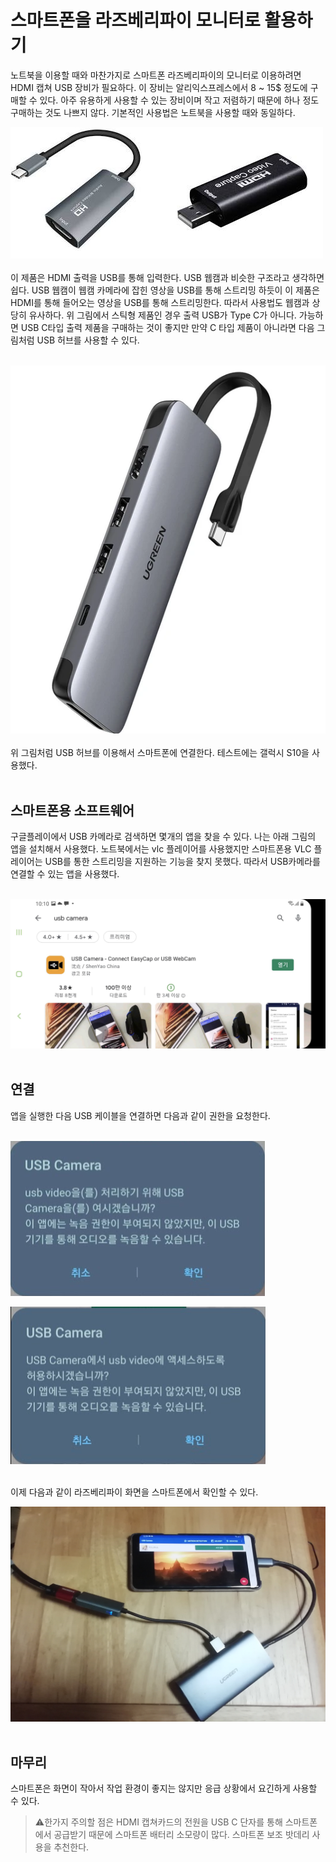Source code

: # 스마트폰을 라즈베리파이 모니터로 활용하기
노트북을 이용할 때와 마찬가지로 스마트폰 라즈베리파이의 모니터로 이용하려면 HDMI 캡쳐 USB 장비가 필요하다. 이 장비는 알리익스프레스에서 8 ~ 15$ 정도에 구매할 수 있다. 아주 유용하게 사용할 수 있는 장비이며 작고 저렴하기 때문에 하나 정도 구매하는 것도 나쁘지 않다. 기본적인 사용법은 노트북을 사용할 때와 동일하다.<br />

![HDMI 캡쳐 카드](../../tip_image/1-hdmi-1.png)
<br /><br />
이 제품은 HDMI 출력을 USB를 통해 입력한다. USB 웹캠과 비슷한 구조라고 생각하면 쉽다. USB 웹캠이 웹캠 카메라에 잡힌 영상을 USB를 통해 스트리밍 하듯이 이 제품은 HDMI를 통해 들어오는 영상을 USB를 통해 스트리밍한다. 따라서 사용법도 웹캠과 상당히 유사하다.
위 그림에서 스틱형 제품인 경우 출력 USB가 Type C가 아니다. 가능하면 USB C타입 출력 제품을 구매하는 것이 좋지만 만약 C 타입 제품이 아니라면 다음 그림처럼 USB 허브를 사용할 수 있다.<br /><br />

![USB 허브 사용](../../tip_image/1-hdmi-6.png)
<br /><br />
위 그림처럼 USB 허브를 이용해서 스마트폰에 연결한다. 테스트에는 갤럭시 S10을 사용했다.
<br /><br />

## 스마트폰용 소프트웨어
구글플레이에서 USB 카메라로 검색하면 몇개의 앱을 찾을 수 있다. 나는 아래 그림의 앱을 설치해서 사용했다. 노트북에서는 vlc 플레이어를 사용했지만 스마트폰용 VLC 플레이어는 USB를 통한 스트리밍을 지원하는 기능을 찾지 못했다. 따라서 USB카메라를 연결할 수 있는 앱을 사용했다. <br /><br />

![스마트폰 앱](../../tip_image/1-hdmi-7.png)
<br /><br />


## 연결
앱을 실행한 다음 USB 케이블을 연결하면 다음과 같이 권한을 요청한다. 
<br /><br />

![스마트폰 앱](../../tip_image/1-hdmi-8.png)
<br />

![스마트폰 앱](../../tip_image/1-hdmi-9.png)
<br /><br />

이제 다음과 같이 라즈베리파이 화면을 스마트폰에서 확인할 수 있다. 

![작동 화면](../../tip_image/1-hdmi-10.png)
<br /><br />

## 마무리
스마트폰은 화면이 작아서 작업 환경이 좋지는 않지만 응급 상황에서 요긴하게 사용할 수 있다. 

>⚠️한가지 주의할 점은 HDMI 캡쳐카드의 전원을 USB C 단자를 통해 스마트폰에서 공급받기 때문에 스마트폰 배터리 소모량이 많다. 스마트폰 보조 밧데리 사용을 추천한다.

************

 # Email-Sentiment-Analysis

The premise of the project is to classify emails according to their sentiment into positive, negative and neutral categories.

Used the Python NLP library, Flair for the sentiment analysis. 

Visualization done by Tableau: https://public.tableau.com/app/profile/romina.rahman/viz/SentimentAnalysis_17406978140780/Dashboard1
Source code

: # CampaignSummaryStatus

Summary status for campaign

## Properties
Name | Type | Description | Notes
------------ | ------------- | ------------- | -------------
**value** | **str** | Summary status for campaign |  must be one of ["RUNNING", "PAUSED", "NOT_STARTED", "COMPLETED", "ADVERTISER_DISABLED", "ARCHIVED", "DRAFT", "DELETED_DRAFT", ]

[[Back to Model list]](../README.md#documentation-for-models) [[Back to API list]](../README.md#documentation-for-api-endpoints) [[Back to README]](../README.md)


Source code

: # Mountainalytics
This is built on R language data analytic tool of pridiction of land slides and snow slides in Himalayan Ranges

************

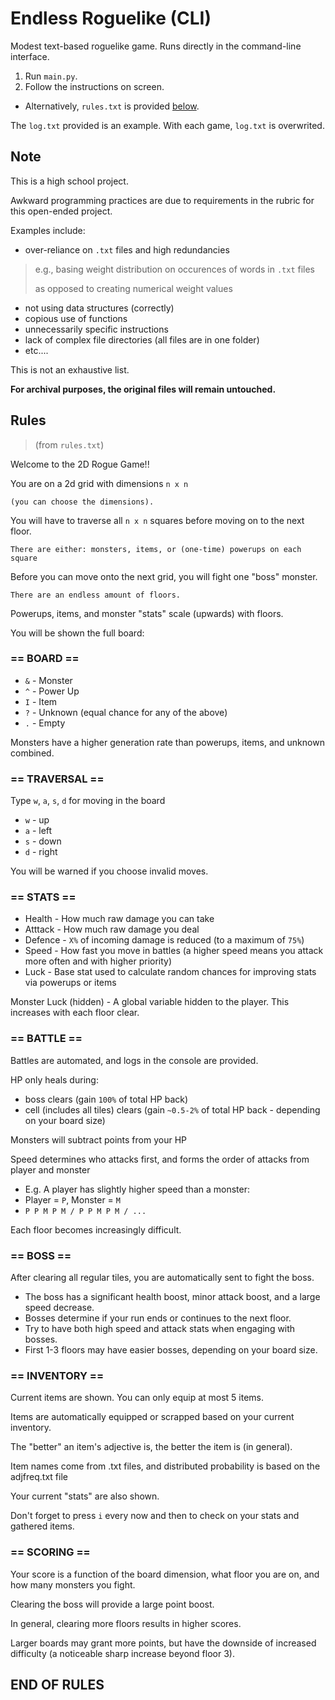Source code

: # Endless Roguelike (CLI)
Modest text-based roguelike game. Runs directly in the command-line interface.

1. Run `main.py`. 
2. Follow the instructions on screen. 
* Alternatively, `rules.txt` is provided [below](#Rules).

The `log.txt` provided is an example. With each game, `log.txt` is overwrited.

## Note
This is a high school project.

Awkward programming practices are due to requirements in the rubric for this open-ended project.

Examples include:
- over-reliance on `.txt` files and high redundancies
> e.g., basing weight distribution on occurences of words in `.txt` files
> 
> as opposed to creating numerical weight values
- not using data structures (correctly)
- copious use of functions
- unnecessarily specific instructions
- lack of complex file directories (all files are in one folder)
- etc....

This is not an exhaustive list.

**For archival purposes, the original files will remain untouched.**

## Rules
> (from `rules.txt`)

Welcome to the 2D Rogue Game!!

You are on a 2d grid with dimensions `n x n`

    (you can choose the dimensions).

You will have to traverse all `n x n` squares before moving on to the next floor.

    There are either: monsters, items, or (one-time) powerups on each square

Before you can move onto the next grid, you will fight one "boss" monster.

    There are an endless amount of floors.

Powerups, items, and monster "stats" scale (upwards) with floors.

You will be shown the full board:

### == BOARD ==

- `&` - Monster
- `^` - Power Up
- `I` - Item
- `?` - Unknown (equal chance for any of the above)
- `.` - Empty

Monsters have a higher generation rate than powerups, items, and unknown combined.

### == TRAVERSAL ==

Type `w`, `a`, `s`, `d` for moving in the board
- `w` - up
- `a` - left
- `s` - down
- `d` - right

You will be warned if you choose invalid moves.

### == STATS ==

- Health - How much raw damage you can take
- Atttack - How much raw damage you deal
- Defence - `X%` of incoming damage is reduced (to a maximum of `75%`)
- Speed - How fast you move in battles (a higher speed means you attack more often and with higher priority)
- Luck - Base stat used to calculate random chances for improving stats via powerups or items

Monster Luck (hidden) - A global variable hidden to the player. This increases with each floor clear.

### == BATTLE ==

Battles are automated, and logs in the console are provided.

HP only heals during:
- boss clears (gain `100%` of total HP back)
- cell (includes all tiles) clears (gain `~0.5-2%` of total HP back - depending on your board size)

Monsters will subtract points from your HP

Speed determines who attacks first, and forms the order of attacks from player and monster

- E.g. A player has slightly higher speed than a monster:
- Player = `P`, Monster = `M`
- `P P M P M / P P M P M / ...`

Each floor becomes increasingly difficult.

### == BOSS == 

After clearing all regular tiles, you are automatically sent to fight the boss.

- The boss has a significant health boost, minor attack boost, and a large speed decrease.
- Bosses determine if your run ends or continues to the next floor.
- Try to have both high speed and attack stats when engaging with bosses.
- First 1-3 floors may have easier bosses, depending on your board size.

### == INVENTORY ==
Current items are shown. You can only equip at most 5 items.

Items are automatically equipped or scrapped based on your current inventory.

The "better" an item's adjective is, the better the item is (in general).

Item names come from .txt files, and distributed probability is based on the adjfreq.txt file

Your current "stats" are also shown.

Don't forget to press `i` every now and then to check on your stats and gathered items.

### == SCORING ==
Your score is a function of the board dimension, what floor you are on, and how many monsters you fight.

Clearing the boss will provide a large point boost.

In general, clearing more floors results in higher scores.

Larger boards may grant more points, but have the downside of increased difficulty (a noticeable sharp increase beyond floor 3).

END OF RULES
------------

************

WHAT TO PRODUCE
From the listing above, repeat exactly the lines starting at the line that includes "Monsters will subtract points from your HP" and ending at the line that includes "- The boss has", with nothing outside that span.

SOLUTION BELOW
Monsters will subtract points from your HP

Speed determines who attacks first, and forms the order of attacks from player and monster

- E.g. A player has slightly higher speed than a monster:
- Player = `P`, Monster = `M`
- `P P M P M / P P M P M / ...`

Each floor becomes increasingly difficult.

### == BOSS == 

After clearing all regular tiles, you are automatically sent to fight the boss.

- The boss has a significant health boost, minor attack boost, and a large speed decrease.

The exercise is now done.